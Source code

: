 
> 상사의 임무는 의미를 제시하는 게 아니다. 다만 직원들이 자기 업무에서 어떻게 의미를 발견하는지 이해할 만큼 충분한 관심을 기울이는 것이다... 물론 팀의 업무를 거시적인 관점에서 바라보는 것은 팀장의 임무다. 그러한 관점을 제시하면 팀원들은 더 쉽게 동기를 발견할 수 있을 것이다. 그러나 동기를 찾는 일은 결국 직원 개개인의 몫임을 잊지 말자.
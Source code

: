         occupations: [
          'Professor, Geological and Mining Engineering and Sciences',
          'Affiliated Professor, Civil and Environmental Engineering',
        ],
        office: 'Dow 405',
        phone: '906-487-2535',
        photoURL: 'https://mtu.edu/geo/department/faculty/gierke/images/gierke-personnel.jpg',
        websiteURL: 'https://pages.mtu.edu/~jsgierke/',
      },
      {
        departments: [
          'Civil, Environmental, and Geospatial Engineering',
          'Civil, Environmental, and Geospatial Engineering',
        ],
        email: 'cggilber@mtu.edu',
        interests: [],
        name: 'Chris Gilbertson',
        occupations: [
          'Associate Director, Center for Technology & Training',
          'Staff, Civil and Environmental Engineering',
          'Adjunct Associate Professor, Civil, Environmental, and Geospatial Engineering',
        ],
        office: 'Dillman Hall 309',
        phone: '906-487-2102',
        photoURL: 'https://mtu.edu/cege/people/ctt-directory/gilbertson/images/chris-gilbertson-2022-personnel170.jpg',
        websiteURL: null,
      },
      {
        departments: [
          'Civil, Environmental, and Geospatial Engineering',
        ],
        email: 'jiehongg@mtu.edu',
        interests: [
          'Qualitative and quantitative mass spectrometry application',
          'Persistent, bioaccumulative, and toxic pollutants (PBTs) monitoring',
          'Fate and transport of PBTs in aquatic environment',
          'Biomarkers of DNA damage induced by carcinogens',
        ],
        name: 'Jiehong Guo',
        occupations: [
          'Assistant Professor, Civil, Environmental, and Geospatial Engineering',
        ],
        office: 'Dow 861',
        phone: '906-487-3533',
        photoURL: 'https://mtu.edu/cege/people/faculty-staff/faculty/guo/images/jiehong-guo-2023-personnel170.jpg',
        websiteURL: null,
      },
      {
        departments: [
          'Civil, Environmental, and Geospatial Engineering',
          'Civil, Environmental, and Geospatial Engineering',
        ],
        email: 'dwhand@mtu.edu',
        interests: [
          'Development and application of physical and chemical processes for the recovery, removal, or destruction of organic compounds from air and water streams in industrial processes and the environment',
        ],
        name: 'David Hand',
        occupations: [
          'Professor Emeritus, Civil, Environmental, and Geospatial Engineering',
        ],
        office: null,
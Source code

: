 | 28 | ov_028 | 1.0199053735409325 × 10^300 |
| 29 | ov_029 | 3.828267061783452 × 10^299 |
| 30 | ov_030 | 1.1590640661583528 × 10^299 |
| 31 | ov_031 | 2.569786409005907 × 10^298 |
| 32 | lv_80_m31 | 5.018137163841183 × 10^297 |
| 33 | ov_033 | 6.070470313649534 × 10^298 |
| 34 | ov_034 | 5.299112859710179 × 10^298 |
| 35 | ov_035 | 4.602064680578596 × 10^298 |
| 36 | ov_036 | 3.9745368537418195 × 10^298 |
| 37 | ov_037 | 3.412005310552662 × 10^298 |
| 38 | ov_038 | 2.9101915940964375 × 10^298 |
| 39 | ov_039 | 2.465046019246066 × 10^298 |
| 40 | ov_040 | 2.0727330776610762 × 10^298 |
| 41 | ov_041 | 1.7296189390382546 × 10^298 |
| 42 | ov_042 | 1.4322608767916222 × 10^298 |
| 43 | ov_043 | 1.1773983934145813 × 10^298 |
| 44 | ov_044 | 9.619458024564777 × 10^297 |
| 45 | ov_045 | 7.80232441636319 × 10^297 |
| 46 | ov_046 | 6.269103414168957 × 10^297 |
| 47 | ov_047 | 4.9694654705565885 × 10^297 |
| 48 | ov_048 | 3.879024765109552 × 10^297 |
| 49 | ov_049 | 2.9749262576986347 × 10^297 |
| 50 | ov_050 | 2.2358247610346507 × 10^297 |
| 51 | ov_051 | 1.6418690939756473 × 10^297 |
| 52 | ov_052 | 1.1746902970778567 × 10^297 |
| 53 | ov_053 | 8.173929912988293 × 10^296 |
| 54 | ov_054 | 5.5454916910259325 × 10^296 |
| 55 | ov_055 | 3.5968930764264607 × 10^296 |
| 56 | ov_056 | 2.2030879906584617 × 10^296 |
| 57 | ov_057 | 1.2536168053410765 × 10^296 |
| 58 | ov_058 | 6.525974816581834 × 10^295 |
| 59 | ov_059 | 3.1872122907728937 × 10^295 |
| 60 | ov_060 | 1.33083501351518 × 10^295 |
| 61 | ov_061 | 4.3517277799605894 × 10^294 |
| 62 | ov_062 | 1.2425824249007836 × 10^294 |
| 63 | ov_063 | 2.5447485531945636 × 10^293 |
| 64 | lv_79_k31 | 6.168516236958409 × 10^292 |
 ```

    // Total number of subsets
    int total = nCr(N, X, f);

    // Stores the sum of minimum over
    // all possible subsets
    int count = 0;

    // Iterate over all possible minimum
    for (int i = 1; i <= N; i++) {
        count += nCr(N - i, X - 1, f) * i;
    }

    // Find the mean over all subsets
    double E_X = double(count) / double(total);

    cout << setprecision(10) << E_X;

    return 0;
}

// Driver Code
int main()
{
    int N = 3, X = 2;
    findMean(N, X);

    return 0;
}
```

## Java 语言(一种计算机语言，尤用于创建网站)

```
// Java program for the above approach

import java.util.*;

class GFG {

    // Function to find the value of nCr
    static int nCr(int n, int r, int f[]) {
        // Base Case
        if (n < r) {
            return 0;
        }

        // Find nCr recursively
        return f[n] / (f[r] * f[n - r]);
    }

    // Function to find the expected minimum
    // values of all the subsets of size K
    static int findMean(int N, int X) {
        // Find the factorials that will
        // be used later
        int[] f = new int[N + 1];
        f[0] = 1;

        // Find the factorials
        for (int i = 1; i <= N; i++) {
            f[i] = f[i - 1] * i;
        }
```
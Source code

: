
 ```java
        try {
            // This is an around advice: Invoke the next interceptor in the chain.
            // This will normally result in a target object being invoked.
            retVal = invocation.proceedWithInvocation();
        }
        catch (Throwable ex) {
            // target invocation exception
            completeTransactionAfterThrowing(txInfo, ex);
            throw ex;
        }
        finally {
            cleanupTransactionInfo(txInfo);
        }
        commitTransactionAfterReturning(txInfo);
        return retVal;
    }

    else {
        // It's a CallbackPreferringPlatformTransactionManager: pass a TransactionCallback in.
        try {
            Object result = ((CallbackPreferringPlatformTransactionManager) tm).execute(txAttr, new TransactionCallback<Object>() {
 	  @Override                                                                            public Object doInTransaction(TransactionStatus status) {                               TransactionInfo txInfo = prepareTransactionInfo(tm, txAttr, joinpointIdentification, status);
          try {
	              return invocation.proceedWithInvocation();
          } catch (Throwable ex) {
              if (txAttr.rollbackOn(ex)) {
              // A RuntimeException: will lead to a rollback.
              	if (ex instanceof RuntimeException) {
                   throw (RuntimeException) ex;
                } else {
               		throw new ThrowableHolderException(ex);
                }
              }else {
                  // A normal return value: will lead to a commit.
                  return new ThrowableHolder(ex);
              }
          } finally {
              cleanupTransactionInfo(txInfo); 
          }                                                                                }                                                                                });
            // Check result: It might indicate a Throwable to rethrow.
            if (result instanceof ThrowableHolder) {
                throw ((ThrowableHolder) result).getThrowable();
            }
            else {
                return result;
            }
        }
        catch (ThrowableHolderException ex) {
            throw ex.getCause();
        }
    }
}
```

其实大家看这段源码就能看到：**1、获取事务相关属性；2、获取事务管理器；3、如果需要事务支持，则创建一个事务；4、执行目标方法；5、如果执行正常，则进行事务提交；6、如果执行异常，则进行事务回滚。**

--

▶ _EXERCISE AIM_: Report every line from the material above that mentions the word "invocation".

▶ _SOLVED PROBLEM_:
            retVal = invocation.proceedWithInvocation();
            // target invocation exception
	              return invocation.proceedWithInvocation();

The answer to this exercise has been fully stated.